I have two of those. Be careful without a meter. Those make A LOT of UV. Were talking mid day, full summer sun levels of UV. Its too much to run all day. I set mine on timers to only run for about 3-4 hours mid day to somewhat simulate the mid day UV spike that happens outside.

I wouldn't mount one of those any closer than 20-22" without a Solarmeter 6.5 to check it with. 2 years later, those bulbs are still making excellent UV.


----------



## Ben Page (Jan 10, 2017)

Tom said:


> I have two of those. Be careful without a meter. Those make A LOT of UV. Were talking mid day, full summer sun levels of UV. Its too much to run all day. I set mine on timers to only run for about 3-4 hours mid day to somewhat simulate the mid day UV spike that happens outside.
> 
> I wouldn't mount one of those any closer than 20-22" without a Solarmeter 6.5 to check it with. 2 years later, those bulbs are still making excellent UV.

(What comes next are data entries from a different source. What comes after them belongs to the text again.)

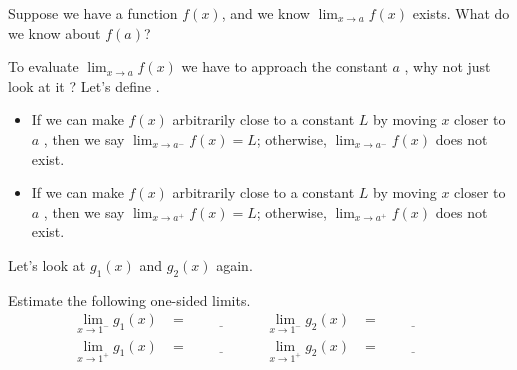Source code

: \documentclass[../main.tex]{subfiles}
\begin{document}
  \faComments{} Suppose we have a function \(f(x)\), and we know \(\lim_{x \to a} f(x)\) exists. What do we know about \(f(a)\)?
  \clearpage

  To evaluate \(\lim_{x \to a} f(x)\) we have to approach the constant \(a\) , why not just look at it ?  Let's define .
  \begin{itemize}
    \item If we can make \(f(x)\) arbitrarily close to a constant \(L\) by moving \(x\) closer to \(a\) , then we say \(\lim_{x \to a^{-}} f(x) = L\); otherwise, \(\lim_{x \to a^{-}} f(x)\) does not exist.
  
    \item If we can make \(f(x)\) arbitrarily close to a constant \(L\) by moving \(x\) closer to \(a\) , then we say \(\lim_{x \to a^{+}} f(x) = L\); otherwise, \(\lim_{x \to a^{+}} f(x)\) does not exist.
  \end{itemize}
  
  \begin{example}
    Let's look at \(g_{1}(x)\) and \(g_{2}(x)\) again.

    \begin{center}
      \hspace{1in}
    \end{center}

    Estimate the following one-sided limits.
    \begin{align*}
      \lim_{x \to 1^{-}} g_{1}(x) 
      &= \underline{\hspace{2cm}}
      & \lim_{x \to 1^{-}} g_{2}(x) 
      &= \underline{\hspace{2cm}} \\[2ex]
      \lim_{x \to 1^{+}} g_{1}(x) 
      &= \underline{\hspace{2cm}}
      & \lim_{x \to 1^{+}} g_{2}(x) 
      &= \underline{\hspace{2cm}}
    \end{align*}
  \end{example}
  
\end{document}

Would the 3-4 hours be sufficient (I'm in Phoenix and will also get him outside several times a week for roaming time in the backyard) or should I go with the D3+ 12% T8 (the first post) left on for 12 hours? I found a T8 shop light fixture that houses two 48" bulbs that I am planning on running 12 hours daily. I will put a 5000k bulb in one and a plant grow light in the other (I'm going to have lots of live plants for him to graze on) so his light levels should be sufficient. I'm concerned with the UVB levels.


----------



## Tidgy's Dad (Jan 10, 2017)

If he's going to be outside in the sunshine for several hours a week, I don't believe you need an artificial UVB source at all when he's inside. 
Just heat and light.


----------



## Tom (Jan 10, 2017)

Ben Page said:


> Would the 3-4 hours be sufficient (I'm in Phoenix and will also get him outside several times a week for roaming time in the backyard) or should I go with the D3+ 12% T8 (the first post) left on for 12 hours? I found a T8 shop light fixture that houses two 48" bulbs that I am planning on running 12 hours daily. I will put a 5000k bulb in one and a plant grow light in the other (I'm going to have lots of live plants for him to graze on) so his light levels should be sufficient. I'm concerned with the UVB levels.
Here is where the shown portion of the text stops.